| DATASET RECORDS |
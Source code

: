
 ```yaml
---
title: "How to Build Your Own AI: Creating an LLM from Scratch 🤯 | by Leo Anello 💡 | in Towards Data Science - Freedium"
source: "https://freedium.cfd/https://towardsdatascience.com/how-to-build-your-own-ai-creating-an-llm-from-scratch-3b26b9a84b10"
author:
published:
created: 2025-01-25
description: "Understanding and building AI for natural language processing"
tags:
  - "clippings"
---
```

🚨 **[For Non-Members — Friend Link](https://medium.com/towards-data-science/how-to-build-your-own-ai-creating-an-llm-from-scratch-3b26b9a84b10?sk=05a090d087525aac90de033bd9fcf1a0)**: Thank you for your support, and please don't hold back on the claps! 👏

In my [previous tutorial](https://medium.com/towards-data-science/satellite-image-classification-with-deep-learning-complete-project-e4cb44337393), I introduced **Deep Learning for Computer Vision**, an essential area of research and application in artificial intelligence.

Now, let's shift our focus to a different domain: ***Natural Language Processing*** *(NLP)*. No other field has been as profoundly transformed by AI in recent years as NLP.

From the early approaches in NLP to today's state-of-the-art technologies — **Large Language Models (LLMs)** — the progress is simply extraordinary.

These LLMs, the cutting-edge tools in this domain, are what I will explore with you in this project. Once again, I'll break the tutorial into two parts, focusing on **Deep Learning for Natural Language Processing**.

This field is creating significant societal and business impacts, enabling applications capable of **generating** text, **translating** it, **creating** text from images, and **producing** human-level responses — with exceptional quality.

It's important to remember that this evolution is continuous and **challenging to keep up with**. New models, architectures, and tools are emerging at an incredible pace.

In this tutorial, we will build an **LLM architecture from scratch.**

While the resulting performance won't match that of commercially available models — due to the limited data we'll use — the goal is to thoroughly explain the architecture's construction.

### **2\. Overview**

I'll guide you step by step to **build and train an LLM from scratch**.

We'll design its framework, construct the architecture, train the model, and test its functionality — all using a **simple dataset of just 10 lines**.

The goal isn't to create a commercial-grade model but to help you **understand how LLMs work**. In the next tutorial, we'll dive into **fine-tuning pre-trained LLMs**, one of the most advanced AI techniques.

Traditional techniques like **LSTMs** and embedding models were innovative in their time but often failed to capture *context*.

| TASK GOAL |
Copy the lines above exactly, leaving every word as it is.

| YOUR RESPONSE |
Source code

:
 ```yaml
---
title: "How to Build Your Own AI: Creating an LLM from Scratch 🤯 | by Leo Anello 💡 | in Towards Data Science - Freedium"
source: "https://freedium.cfd/https://towardsdatascience.com/how-to-build-your-own-ai-creating-an-llm-from-scratch-3b26b9a84b10"
author:
published:
created: 2025-01-25
description: "Understanding and building AI for natural language processing"
tags:
  - "clippings"
---
```

🚨 **[For Non-Members — Friend Link](https://medium.com/towards-data-science/how-to-build-your-own-ai-creating-an-llm-from-scratch-3b26b9a84b10?sk=05a090d087525aac90de033bd9fcf1a0)**: Thank you for your support, and please don't hold back on the claps! 👏

In my [previous tutorial](https://medium.com/towards-data-science/satellite-image-classification-with-deep-learning-complete-project-e4cb44337393), I introduced **Deep Learning for Computer Vision**, an essential area of research and application in artificial intelligence.

Now, let's shift our focus to a different domain: ***Natural Language Processing*** *(NLP)*. No other field has been as profoundly transformed by AI in recent years as NLP.

From the early approaches in NLP to today's state-of-the-art technologies — **Large Language Models (LLMs)** — the progress is simply extraordinary.

These LLMs, the cutting-edge tools in this domain, are what I will explore with you in this project. Once again, I'll break the tutorial into two parts, focusing on **Deep Learning for Natural Language Processing**.

This field is creating significant societal and business impacts, enabling applications capable of **generating** text, **translating** it, **creating** text from images, and **producing** human-level responses — with exceptional quality.

It's important to remember that this evolution is continuous and **challenging to keep up with**. New models, architectures, and tools are emerging at an incredible pace.

In this tutorial, we will build an **LLM architecture from scratch.**

While the resulting performance won't match that of commercially available models — due to the limited data we'll use — the goal is to thoroughly explain the architecture's construction.

### **2\. Overview**

I'll guide you step by step to **build and train an LLM from scratch**.

We'll design its framework, construct the architecture, train the model, and test its functionality — all using a **simple dataset of just 10 lines**.

The goal isn't to create a commercial-grade model but to help you **understand how LLMs work**. In the next tutorial, we'll dive into **fine-tuning pre-trained LLMs**, one of the most advanced AI techniques.

Traditional techniques like **LSTMs** and embedding models were innovative in their time but often failed to capture *context*.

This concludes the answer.